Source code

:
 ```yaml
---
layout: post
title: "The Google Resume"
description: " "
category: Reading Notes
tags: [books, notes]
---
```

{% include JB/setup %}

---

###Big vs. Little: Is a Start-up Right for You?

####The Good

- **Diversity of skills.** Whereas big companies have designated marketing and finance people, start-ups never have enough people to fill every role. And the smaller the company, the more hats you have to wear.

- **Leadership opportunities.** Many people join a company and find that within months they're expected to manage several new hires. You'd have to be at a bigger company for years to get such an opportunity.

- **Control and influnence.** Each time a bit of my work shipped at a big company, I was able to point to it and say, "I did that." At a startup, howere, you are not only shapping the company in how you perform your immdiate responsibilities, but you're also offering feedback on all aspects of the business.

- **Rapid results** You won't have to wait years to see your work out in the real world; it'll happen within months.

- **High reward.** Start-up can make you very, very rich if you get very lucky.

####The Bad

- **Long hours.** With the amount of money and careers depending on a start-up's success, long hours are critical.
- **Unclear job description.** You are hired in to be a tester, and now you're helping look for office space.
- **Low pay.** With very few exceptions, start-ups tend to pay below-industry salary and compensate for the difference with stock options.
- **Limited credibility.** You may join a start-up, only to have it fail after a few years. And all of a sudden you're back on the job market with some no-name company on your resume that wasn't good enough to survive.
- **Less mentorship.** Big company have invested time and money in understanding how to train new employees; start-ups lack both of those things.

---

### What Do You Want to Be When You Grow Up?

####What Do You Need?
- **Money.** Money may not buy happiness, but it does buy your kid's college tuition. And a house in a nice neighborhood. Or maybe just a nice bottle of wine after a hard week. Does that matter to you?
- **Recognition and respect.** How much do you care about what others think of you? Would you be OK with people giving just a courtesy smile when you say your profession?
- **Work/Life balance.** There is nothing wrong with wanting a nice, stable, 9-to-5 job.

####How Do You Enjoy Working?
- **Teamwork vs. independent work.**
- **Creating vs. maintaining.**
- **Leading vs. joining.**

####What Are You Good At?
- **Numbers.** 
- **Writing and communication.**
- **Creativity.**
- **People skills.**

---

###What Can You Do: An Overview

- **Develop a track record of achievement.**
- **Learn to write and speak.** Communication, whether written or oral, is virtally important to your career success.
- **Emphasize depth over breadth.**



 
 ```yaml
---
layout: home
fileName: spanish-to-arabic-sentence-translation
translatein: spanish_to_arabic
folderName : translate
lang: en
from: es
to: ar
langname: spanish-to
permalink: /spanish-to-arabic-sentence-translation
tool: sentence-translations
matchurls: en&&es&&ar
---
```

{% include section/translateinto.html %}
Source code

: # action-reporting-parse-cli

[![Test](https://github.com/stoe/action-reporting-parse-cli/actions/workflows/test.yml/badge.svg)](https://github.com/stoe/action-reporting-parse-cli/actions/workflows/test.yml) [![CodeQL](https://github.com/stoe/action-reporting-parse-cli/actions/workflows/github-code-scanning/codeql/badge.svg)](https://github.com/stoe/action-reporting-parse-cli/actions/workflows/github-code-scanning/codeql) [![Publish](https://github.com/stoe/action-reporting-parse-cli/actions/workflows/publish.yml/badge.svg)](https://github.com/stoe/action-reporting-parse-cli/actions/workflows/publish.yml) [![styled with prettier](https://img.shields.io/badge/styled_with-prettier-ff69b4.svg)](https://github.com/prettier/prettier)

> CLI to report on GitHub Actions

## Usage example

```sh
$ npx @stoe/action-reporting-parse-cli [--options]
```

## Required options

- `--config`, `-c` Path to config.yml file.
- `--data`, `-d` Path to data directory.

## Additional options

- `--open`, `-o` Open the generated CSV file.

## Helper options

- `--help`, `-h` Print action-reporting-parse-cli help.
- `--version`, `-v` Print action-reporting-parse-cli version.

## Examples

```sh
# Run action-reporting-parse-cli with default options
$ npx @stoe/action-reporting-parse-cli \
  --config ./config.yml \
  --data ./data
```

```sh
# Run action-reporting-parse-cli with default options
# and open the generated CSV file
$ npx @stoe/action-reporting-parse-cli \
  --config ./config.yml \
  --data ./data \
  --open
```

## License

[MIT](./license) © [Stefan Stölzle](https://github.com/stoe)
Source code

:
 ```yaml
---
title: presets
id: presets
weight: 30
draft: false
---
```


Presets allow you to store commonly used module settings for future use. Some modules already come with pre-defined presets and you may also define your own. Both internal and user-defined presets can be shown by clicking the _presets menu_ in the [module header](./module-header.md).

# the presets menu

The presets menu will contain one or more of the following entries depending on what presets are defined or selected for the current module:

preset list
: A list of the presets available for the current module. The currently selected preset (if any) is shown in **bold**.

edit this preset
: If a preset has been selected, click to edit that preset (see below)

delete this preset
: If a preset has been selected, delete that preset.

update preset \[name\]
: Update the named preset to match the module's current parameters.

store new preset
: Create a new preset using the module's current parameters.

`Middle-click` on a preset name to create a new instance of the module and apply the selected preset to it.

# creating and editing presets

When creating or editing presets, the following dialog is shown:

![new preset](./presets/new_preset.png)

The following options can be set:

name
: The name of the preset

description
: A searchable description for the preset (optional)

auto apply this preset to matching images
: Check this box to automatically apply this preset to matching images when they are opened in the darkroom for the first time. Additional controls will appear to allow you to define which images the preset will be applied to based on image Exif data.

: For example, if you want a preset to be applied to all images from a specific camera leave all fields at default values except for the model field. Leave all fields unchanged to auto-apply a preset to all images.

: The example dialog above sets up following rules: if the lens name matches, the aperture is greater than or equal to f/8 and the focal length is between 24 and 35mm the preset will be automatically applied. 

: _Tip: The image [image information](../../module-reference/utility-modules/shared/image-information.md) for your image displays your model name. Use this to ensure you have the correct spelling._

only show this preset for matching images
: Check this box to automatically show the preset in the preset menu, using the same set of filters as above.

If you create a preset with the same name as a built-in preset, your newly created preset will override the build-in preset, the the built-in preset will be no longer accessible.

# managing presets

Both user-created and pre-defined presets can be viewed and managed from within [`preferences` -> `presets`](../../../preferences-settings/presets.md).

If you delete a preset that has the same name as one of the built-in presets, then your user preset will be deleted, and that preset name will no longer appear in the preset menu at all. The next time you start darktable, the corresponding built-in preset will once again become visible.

****

* **What the task requires**
Exactly as written, restate every line of the listing above.

* **Solution to the exercise**
Source code

:
 ```yaml
---
layout: post
title: "The Google Resume"
description: " "
category: Reading Notes
tags: [books, notes]
---
```

{% include JB/setup %}

---

###Big vs. Little: Is a Start-up Right for You?

####The Good

- **Diversity of skills.** Whereas big companies have designated marketing and finance people, start-ups never have enough people to fill every role. And the smaller the company, the more hats you have to wear.

- **Leadership opportunities.** Many people join a company and find that within months they're expected to manage several new hires. You'd have to be at a bigger company for years to get such an opportunity.

- **Control and influnence.** Each time a bit of my work shipped at a big company, I was able to point to it and say, "I did that." At a startup, howere, you are not only shapping the company in how you perform your immdiate responsibilities, but you're also offering feedback on all aspects of the business.

- **Rapid results** You won't have to wait years to see your work out in the real world; it'll happen within months.

- **High reward.** Start-up can make you very, very rich if you get very lucky.

####The Bad

- **Long hours.** With the amount of money and careers depending on a start-up's success, long hours are critical.
- **Unclear job description.** You are hired in to be a tester, and now you're helping look for office space.
- **Low pay.** With very few exceptions, start-ups tend to pay below-industry salary and compensate for the difference with stock options.
- **Limited credibility.** You may join a start-up, only to have it fail after a few years. And all of a sudden you're back on the job market with some no-name company on your resume that wasn't good enough to survive.
- **Less mentorship.** Big company have invested time and money in understanding how to train new employees; start-ups lack both of those things.

---

### What Do You Want to Be When You Grow Up?

####What Do You Need?
- **Money.** Money may not buy happiness, but it does buy your kid's college tuition. And a house in a nice neighborhood. Or maybe just a nice bottle of wine after a hard week. Does that matter to you?
- **Recognition and respect.** How much do you care about what others think of you? Would you be OK with people giving just a courtesy smile when you say your profession?
- **Work/Life balance.** There is nothing wrong with wanting a nice, stable, 9-to-5 job.

####How Do You Enjoy Working?
- **Teamwork vs. independent work.**
- **Creating vs. maintaining.**
- **Leading vs. joining.**

####What Are You Good At?
- **Numbers.** 
- **Writing and communication.**
- **Creativity.**
- **People skills.**

---

###What Can You Do: An Overview

- **Develop a track record of achievement.**
- **Learn to write and speak.** Communication, whether written or oral, is virtally important to your career success.
- **Emphasize depth over breadth.**



 
 ```yaml
---
layout: home
fileName: spanish-to-arabic-sentence-translation
translatein: spanish_to_arabic
folderName : translate
lang: en
from: es
to: ar
langname: spanish-to
permalink: /spanish-to-arabic-sentence-translation
tool: sentence-translations
matchurls: en&&es&&ar
---
```

{% include section/translateinto.html %}
Source code

: # action-reporting-parse-cli

[![Test](https://github.com/stoe/action-reporting-parse-cli/actions/workflows/test.yml/badge.svg)](https://github.com/stoe/action-reporting-parse-cli/actions/workflows/test.yml) [![CodeQL](https://github.com/stoe/action-reporting-parse-cli/actions/workflows/github-code-scanning/codeql/badge.svg)](https://github.com/stoe/action-reporting-parse-cli/actions/workflows/github-code-scanning/codeql) [![Publish](https://github.com/stoe/action-reporting-parse-cli/actions/workflows/publish.yml/badge.svg)](https://github.com/stoe/action-reporting-parse-cli/actions/workflows/publish.yml) [![styled with prettier](https://img.shields.io/badge/styled_with-prettier-ff69b4.svg)](https://github.com/prettier/prettier)

> CLI to report on GitHub Actions

## Usage example

```sh
$ npx @stoe/action-reporting-parse-cli [--options]
```

## Required options

- `--config`, `-c` Path to config.yml file.
- `--data`, `-d` Path to data directory.

## Additional options

- `--open`, `-o` Open the generated CSV file.

## Helper options

- `--help`, `-h` Print action-reporting-parse-cli help.
- `--version`, `-v` Print action-reporting-parse-cli version.

## Examples

```sh
# Run action-reporting-parse-cli with default options
$ npx @stoe/action-reporting-parse-cli \
  --config ./config.yml \
  --data ./data
```

```sh
# Run action-reporting-parse-cli with default options
# and open the generated CSV file
$ npx @stoe/action-reporting-parse-cli \
  --config ./config.yml \
  --data ./data \
  --open
```

## License

[MIT](./license) © [Stefan Stölzle](https://github.com/stoe)
Source code

:
 ```yaml
---
title: presets
id: presets
weight: 30
draft: false
---
```


Presets allow you to store commonly used module settings for future use. Some modules already come with pre-defined presets and you may also define your own. Both internal and user-defined presets can be shown by clicking the _presets menu_ in the [module header](./module-header.md).

# the presets menu

The presets menu will contain one or more of the following entries depending on what presets are defined or selected for the current module:

preset list
: A list of the presets available for the current module. The currently selected preset (if any) is shown in **bold**.

edit this preset
: If a preset has been selected, click to edit that preset (see below)

delete this preset
: If a preset has been selected, delete that preset.

update preset \[name\]
: Update the named preset to match the module's current parameters.

store new preset
: Create a new preset using the module's current parameters.

`Middle-click` on a preset name to create a new instance of the module and apply the selected preset to it.

# creating and editing presets

When creating or editing presets, the following dialog is shown:

![new preset](./presets/new_preset.png)

The following options can be set:

name
: The name of the preset

description
: A searchable description for the preset (optional)

auto apply this preset to matching images
: Check this box to automatically apply this preset to matching images when they are opened in the darkroom for the first time. Additional controls will appear to allow you to define which images the preset will be applied to based on image Exif data.

: For example, if you want a preset to be applied to all images from a specific camera leave all fields at default values except for the model field. Leave all fields unchanged to auto-apply a preset to all images.

: The example dialog above sets up following rules: if the lens name matches, the aperture is greater than or equal to f/8 and the focal length is between 24 and 35mm the preset will be automatically applied. 

: _Tip: The image [image information](../../module-reference/utility-modules/shared/image-information.md) for your image displays your model name. Use this to ensure you have the correct spelling._

only show this preset for matching images
: Check this box to automatically show the preset in the preset menu, using the same set of filters as above.

If you create a preset with the same name as a built-in preset, your newly created preset will override the build-in preset, the the built-in preset will be no longer accessible.

# managing presets

Both user-created and pre-defined presets can be viewed and managed from within [`preferences` -> `presets`](../../../preferences-settings/presets.md).

If you delete a preset that has the same name as one of the built-in presets, then your user preset will be deleted, and that preset name will no longer appear in the preset menu at all. The next time you start darktable, the corresponding built-in preset will once again become visible.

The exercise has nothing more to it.